____ Data
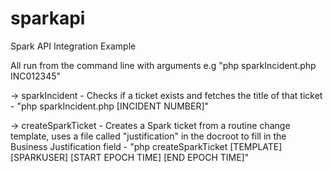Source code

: # sparkapi
Spark API Integration Example

All run from the command line with arguments e.g "php sparkIncident.php INC012345"


-> sparkIncident - Checks if a ticket exists and fetches the title of that ticket - "php sparkIncident.php [INCIDENT NUMBER]"

->  createSparkTicket - Creates a Spark ticket from a routine change template, uses a file called "justification" in the docroot to fill in the Business Justification field - "php createSparkTicket [TEMPLATE] [SPARKUSER] [START EPOCH TIME] [END EPOCH TIME]"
________
→ **To do**
Report every line of the entries that carries the word "sparkIncident".

→ **Task result**
All run from the command line with arguments e.g "php sparkIncident.php INC012345"
-> sparkIncident - Checks if a ticket exists and fetches the title of that ticket - "php sparkIncident.php [INCIDENT NUMBER]"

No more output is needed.